Shares of Guardant Health (NASDAQ:GH) fell 20% last month, according to data provided by S&P Global Market Intelligence. The S&P 500 tumbled 12.5% in March as investors grappled with the uncertainty of the coronavirus pandemic. Few stocks were spared, but growth stocks were among the worst performers because they tend to trade at premium valuations. Therefore, they had plenty of room to fall.
Investors should still consider the unique risks facing Guardant Health in light of current events. Operations are likely to be negatively impacted by the coronavirus pandemic, especially as individuals and doctors decide against non-essential medical procedures.

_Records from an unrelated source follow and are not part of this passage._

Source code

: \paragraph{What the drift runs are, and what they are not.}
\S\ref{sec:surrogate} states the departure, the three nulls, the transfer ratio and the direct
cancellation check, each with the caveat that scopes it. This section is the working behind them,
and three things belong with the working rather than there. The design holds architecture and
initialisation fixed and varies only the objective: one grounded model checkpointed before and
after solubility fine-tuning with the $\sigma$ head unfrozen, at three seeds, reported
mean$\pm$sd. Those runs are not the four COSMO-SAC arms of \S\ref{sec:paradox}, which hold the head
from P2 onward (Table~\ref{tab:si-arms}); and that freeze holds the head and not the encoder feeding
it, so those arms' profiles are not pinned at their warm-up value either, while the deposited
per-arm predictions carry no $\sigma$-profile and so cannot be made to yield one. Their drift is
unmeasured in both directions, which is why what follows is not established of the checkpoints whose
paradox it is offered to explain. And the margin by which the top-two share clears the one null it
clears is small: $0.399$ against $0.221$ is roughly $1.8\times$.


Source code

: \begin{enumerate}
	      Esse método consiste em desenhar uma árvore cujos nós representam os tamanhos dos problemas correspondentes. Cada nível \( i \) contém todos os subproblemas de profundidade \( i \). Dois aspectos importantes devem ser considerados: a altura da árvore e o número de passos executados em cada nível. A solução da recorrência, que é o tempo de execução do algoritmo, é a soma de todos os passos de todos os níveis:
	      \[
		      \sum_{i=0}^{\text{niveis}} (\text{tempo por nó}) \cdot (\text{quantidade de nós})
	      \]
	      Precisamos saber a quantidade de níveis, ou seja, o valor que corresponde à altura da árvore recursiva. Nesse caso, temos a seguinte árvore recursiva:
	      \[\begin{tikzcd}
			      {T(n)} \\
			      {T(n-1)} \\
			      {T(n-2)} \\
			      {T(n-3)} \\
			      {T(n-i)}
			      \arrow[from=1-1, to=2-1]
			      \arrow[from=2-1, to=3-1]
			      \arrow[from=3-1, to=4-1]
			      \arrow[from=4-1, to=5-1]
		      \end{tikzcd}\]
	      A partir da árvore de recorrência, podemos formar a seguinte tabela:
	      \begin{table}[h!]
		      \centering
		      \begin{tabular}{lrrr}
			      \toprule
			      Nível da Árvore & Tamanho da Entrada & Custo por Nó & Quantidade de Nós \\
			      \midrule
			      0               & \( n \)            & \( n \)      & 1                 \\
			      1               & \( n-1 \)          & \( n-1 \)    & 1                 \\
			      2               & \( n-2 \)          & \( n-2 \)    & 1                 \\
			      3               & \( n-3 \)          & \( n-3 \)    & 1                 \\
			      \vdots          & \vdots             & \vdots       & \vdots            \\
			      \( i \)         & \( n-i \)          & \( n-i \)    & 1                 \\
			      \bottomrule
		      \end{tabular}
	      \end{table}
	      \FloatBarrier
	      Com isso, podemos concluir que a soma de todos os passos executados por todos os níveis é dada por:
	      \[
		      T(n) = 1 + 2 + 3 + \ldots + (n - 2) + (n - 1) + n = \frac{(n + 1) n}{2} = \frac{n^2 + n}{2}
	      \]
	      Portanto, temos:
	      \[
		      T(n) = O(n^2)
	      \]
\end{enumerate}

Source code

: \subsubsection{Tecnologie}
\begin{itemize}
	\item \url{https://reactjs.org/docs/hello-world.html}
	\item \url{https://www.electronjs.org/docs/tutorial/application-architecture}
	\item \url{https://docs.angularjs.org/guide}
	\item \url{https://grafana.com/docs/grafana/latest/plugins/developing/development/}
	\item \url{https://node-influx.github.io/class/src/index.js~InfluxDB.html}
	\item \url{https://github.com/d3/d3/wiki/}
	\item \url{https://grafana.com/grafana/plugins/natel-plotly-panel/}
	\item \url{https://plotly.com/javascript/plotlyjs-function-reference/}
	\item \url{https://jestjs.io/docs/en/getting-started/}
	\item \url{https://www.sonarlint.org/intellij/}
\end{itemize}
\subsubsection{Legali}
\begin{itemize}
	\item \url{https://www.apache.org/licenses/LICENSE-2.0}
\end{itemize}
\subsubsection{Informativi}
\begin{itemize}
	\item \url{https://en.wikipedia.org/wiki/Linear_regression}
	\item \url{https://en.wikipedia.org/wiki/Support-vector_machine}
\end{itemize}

Guardant Health is developing a portfolio of blood tests that can detect and amplify faint signals left behind by cancer cells. These tests, called liquid biopsies, could simplify the detection of various types of cancer, especially when they allow doctors to avoid invasive tissue biopsies.
The business has capitalized on the opportunity in recent years. Full-year 2019 revenue jumped 136% from the year-ago period to $214 million. While Guardant Health reported an operating loss of $82 million last year, the company would be crazy not to invest in growth. It expects full-year 2020 revenue of at least $275 million.
Of course, the coronavirus pandemic might press pause on the company's growth trajectory. It's reasonable to expect testing volumes to be negatively impacted by social distancing, orders for most Americans to stay indoors, and the nationwide canceling of non-essential tests. Investors appear to be preparing for that scenario: The stock has recovered little ground as of early April.
Whether Guardant Health has to revise full-year 2020 guidance or not, investors with a long-term mindset shouldn't be overly concerned. The business began the year with $792 million in cash. It's also worth pointing out that the company routinely underpromised and overdelivered in 2019. That could leave a little more wiggle room for dealing with the current uncertainty.